I went in my closet and found some short jean shorts to go along with my baggy grey sweater. The boys wouldn't care how I dressed or if I had makeup on. They saw me as one of the guys or Matt's little sister not a 17-year-old woman. I went into the room across the hall and sat down at the piano. This room was my second room, I spent half my time in there getting my feelings out.

It was a small room, with light yellow walls and a small, wallpapered pattern as a boarder. The room had an airy smell with a hint of vanilla, probably because the window was open and there was a Febreze air freshener sitting in the corner.

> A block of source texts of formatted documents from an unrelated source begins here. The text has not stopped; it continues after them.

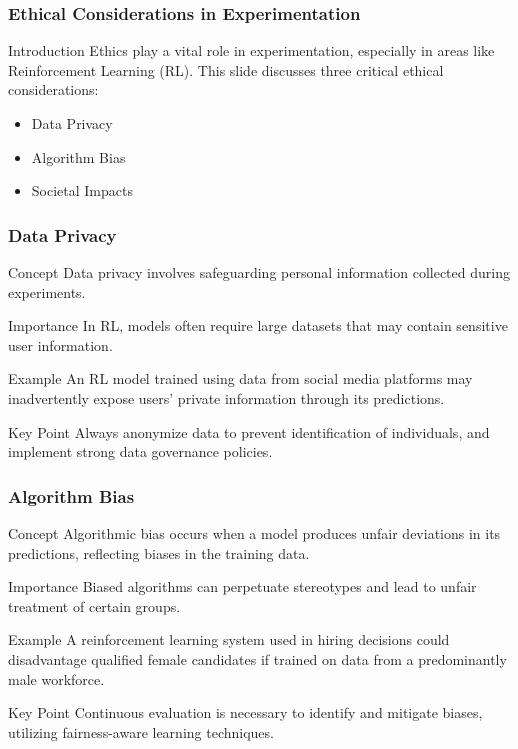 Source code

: \documentclass[aspectratio=169]{beamer}
\begin{document}
\begin{frame}[fragile]
    \frametitle{Ethical Considerations in Experimentation}
    \begin{block}{Introduction}
        Ethics play a vital role in experimentation, especially in areas like Reinforcement Learning (RL). This slide discusses three critical ethical considerations:
    \end{block}
    \begin{itemize}
        \item Data Privacy
        \item Algorithm Bias
        \item Societal Impacts
    \end{itemize}
\end{frame}

\begin{frame}[fragile]
    \frametitle{Data Privacy}
    \begin{block}{Concept}
        Data privacy involves safeguarding personal information collected during experiments.
    \end{block}
    \begin{block}{Importance}
        In RL, models often require large datasets that may contain sensitive user information.
    \end{block}
    \begin{block}{Example}
        An RL model trained using data from social media platforms may inadvertently expose users' private information through its predictions.
    \end{block}
    \begin{block}{Key Point}
        Always anonymize data to prevent identification of individuals, and implement strong data governance policies.
    \end{block}
\end{frame}

\begin{frame}[fragile]
    \frametitle{Algorithm Bias}
    \begin{block}{Concept}
        Algorithmic bias occurs when a model produces unfair deviations in its predictions, reflecting biases in the training data.
    \end{block}
    \begin{block}{Importance}
        Biased algorithms can perpetuate stereotypes and lead to unfair treatment of certain groups.
    \end{block}
    \begin{block}{Example}
        A reinforcement learning system used in hiring decisions could disadvantage qualified female candidates if trained on data from a predominantly male workforce.
    \end{block}
    \begin{block}{Key Point}
        Continuous evaluation is necessary to identify and mitigate biases, utilizing fairness-aware learning techniques.
    \end{block}
\end{frame}
\end{document}
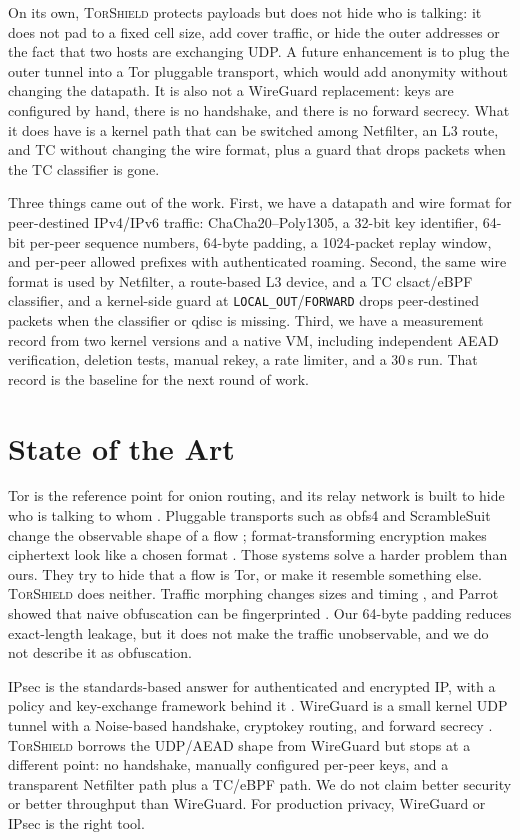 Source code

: \documentclass[conference]{IEEEtran}
\newcommand{\sys}{\textsc{TorShield}}
\newcommand{\code}[1]{\texttt{#1}}
\begin{document}
On its own, \sys{} protects payloads but does not hide who is talking: it does not pad to a fixed cell size, add cover traffic, or hide the outer addresses or the fact that two hosts are exchanging UDP. A future enhancement is to plug the outer tunnel into a Tor pluggable transport, which would add anonymity without changing the datapath. It is also not a WireGuard replacement: keys are configured by hand, there is no handshake, and there is no forward secrecy. What it does have is a kernel path that can be switched among Netfilter, an L3 route, and TC without changing the wire format, plus a guard that drops packets when the TC classifier is gone.

Three things came out of the work. First, we have a datapath and wire format for peer-destined IPv4/IPv6 traffic: ChaCha20--Poly1305, a 32-bit key identifier, 64-bit per-peer sequence numbers, 64-byte padding, a 1024-packet replay window, and per-peer allowed prefixes with authenticated roaming. Second, the same wire format is used by Netfilter, a route-based L3 device, and a TC clsact/eBPF classifier, and a kernel-side guard at \code{LOCAL\_OUT}/\code{FORWARD} drops peer-destined packets when the classifier or qdisc is missing. Third, we have a measurement record from two kernel versions and a native VM, including independent AEAD verification, deletion tests, manual rekey, a rate limiter, and a 30\,s run. That record is the baseline for the next round of work.

\section{State of the Art}
Tor is the reference point for onion routing, and its relay network is built to hide who is talking to whom \cite{dingledine2004tor}. Pluggable transports such as obfs4 and ScrambleSuit change the observable shape of a flow \cite{obfs4,winter2013scramblesuit}; format-transforming encryption makes ciphertext look like a chosen format \cite{dyer2013fte}. Those systems solve a harder problem than ours. They try to hide that a flow is Tor, or make it resemble something else. \sys{} does neither. Traffic morphing changes sizes and timing \cite{wright2009morphing}, and Parrot showed that naive obfuscation can be fingerprinted \cite{houmansadr2013parrot}. Our 64-byte padding reduces exact-length leakage, but it does not make the traffic unobservable, and we do not describe it as obfuscation.

IPsec is the standards-based answer for authenticated and encrypted IP, with a policy and key-exchange framework behind it \cite{kent2005ipsec}. WireGuard is a small kernel UDP tunnel with a Noise-based handshake, cryptokey routing, and forward secrecy \cite{donenfeld2017wireguard}. \sys{} borrows the UDP/AEAD shape from WireGuard but stops at a different point: no handshake, manually configured per-peer keys, and a transparent Netfilter path plus a TC/eBPF path. We do not claim better security or better throughput than WireGuard. For production privacy, WireGuard or IPsec is the right tool.
\end{document}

I opened the fallboard and ran my nimble fingers across the keys. I remembered every song I've ever played, along with Matt it seemed like music was the only thing that kept me alive. Music kept me alive, and it gave me hope, a sense of hope I got from nothing else. I played a sequence of chords, and I began to sing.

Skinny Love was a song I could relate to, because all I wanted to do was last the year and if I died, I wanted to be remembered. My voice quivered and I stopped and stared down at the keys watching a tear fall onto the black and seep into the wood. "You're very good, Darcy." I looked behind me and found a boy standing there watching me carefully.

His brown hair looked like it hung perfectly, and he had big blue eyes that sparkled when they caught the light. "I'm Nathan." I walked past him, not once before had let a boy other than Matt and Tristan see me cry and I wasn't about to.

"Nathan- Darc are you alright?" Tristan got cut off when he saw my tear-stained cheeks, and he looked to Nathan suspiciously like he had done something wrong. I gave Tristan a glare and he immediately shut himself up. "Uh- Never mind." Tristan grabbed my hand and pulled me into the nearest room which happened to Matt's. "What's wrong? Is it-?" I cut him off quickly.

"No. I was playing the piano and he walked in on me." Tristan nodded, knowing how playing the piano in front of people made me feel and how my emotions usually got the best of me. I could never control them, my emotions, or feelings.

"Well, I'm going to join the guys. Are you sure you're alright?" I forced myself to smile and I walked down the stairs with him.